* [Assigned task]: Select and copy out every line in the records containing "Artificial".

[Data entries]
※ ※ ※
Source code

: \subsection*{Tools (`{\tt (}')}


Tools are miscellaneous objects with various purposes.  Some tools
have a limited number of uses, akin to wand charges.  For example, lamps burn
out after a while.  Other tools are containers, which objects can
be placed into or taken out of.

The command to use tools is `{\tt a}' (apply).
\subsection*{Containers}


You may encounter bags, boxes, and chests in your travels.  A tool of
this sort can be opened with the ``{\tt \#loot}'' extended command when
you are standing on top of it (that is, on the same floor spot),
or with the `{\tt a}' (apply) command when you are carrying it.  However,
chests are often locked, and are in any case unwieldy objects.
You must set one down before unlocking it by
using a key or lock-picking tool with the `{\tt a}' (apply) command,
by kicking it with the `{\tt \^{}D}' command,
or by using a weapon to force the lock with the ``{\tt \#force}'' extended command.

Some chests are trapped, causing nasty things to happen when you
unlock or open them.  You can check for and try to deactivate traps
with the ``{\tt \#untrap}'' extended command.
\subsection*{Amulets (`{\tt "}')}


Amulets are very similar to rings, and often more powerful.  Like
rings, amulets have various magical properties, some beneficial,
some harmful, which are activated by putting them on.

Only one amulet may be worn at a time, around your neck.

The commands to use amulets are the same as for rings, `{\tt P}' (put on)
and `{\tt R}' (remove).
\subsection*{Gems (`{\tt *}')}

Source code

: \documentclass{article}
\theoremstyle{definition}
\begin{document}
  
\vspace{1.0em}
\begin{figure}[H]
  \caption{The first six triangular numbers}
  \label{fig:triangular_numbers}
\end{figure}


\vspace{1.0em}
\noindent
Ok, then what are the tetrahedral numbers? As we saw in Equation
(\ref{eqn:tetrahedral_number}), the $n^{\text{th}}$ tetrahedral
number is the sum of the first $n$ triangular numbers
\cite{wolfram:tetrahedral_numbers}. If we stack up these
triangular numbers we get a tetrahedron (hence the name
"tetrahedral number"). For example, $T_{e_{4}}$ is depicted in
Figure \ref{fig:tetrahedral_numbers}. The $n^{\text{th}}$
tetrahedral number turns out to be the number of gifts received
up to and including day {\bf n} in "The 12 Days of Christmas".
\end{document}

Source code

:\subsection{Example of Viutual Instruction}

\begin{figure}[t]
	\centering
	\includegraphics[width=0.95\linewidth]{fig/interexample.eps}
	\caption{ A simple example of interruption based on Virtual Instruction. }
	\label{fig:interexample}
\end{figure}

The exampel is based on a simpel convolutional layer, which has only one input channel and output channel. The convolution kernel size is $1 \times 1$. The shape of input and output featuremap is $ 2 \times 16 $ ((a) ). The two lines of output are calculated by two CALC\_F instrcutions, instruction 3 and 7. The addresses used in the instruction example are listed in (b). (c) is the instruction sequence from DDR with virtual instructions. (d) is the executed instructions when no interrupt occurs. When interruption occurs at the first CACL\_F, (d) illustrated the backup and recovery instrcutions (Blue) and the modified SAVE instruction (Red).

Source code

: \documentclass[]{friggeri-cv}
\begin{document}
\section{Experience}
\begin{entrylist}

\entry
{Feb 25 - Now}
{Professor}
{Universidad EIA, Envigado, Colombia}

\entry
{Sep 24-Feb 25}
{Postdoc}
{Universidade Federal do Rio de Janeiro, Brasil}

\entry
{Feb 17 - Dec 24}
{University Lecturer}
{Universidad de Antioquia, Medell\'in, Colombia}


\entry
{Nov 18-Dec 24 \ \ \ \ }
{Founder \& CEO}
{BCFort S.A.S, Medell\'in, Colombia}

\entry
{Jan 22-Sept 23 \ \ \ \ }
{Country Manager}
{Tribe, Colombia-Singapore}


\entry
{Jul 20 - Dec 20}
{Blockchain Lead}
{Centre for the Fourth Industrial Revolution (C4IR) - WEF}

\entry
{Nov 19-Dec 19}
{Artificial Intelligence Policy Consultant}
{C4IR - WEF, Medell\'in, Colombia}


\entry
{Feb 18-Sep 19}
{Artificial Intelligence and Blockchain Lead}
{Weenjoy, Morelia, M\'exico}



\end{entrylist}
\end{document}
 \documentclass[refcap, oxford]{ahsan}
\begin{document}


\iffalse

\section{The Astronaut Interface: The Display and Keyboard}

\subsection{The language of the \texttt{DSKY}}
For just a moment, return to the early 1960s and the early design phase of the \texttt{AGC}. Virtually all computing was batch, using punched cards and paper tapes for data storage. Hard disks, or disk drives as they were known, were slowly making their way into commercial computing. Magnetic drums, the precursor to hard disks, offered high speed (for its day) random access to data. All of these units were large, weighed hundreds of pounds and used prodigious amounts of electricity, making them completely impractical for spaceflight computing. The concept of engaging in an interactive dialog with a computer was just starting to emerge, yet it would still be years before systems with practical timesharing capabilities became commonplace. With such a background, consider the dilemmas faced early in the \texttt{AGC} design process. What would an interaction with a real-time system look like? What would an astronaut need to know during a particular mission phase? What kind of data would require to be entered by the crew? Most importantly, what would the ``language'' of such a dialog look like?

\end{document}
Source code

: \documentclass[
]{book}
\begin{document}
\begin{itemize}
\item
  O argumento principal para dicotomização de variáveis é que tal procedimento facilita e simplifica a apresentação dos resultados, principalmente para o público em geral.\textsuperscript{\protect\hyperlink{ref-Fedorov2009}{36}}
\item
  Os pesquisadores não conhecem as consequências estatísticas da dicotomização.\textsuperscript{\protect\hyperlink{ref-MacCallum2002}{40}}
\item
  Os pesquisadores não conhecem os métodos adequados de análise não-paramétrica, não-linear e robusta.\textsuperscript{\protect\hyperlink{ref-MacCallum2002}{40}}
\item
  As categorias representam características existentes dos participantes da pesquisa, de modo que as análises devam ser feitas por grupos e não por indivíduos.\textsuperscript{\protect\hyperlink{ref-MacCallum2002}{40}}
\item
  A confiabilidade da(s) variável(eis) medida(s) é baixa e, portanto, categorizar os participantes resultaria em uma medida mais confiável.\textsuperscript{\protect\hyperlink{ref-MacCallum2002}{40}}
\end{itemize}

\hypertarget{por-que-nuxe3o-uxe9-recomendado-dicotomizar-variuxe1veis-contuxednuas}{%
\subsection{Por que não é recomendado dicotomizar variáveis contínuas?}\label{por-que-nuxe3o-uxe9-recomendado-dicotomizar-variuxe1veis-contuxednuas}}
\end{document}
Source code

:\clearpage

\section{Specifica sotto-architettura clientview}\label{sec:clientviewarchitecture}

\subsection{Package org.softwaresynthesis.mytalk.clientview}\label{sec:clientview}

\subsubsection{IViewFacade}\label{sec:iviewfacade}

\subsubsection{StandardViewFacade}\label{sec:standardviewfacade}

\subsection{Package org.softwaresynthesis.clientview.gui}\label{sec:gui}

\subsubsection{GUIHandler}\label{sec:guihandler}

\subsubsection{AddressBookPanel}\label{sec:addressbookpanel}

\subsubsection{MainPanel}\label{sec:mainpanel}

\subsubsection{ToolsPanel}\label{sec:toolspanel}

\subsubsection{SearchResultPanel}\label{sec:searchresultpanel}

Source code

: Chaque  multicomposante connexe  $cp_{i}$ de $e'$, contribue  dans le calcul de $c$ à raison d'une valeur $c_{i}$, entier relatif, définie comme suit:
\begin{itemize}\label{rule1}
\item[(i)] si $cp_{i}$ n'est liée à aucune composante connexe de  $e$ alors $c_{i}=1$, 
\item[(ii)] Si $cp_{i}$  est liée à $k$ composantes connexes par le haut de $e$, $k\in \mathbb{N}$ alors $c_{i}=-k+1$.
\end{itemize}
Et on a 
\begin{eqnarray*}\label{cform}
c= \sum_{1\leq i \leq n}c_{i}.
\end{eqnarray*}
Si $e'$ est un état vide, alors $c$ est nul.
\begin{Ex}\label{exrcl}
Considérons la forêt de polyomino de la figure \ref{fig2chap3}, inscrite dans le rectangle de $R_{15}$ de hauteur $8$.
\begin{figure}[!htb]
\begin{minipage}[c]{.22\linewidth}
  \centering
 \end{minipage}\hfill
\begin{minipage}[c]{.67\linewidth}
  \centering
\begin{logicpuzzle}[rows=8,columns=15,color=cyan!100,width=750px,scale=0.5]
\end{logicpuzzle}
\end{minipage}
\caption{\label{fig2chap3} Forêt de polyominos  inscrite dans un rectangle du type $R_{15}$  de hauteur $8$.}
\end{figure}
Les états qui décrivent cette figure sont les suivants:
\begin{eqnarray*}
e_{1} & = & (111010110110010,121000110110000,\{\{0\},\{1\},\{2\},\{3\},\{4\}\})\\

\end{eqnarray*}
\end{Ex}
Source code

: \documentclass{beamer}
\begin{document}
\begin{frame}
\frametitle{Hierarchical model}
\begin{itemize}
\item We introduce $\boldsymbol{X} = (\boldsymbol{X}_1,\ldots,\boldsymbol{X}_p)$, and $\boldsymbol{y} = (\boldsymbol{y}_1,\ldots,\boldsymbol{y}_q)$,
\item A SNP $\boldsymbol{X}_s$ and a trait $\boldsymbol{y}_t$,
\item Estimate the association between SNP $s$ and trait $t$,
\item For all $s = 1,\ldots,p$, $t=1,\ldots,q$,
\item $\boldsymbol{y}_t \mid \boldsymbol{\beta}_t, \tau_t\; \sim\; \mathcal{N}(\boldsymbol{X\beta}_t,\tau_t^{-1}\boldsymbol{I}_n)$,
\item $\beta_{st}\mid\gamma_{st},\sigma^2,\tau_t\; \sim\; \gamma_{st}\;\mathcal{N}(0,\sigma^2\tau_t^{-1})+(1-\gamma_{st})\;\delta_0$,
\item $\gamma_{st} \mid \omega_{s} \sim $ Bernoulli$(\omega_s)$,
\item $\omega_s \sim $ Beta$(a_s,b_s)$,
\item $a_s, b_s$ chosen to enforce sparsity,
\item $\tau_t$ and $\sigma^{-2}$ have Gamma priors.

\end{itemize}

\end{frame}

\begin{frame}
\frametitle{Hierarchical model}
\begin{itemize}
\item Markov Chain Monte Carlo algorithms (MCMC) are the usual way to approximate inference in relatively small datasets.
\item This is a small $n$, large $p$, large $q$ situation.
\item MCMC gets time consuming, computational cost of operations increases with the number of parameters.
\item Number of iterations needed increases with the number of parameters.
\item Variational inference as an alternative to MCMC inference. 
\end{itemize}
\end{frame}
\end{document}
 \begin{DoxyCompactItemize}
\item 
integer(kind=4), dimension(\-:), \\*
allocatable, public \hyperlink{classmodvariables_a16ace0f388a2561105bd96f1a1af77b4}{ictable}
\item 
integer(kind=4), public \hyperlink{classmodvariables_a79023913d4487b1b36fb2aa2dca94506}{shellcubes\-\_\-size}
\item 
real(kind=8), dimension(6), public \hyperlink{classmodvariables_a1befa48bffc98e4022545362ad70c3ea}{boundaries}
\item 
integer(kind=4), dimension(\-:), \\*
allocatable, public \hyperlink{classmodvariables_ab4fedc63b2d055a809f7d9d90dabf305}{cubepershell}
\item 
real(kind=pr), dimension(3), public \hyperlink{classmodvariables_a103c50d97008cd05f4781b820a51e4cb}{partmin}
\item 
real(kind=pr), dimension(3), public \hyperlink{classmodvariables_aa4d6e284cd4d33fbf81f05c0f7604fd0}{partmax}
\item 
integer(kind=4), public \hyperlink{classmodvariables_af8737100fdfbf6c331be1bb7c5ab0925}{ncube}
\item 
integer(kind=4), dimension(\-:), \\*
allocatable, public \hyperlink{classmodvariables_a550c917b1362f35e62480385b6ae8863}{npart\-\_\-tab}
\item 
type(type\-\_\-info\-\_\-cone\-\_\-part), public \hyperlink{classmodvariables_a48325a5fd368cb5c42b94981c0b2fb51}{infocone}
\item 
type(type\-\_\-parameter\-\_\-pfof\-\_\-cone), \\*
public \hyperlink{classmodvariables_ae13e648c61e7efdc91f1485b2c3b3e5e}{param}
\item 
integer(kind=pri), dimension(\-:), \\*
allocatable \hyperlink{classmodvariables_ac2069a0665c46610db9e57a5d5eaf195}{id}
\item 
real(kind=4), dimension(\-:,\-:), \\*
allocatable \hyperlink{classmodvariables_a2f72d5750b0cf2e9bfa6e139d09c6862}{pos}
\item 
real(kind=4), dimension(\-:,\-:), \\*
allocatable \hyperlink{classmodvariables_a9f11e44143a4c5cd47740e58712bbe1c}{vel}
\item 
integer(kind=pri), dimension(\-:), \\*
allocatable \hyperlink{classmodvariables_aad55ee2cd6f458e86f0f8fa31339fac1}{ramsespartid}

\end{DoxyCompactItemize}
※ ※ ※
* [Solution to this exercise]:
{Artificial Intelligence Policy Consultant}
{Artificial Intelligence and Blockchain Lead}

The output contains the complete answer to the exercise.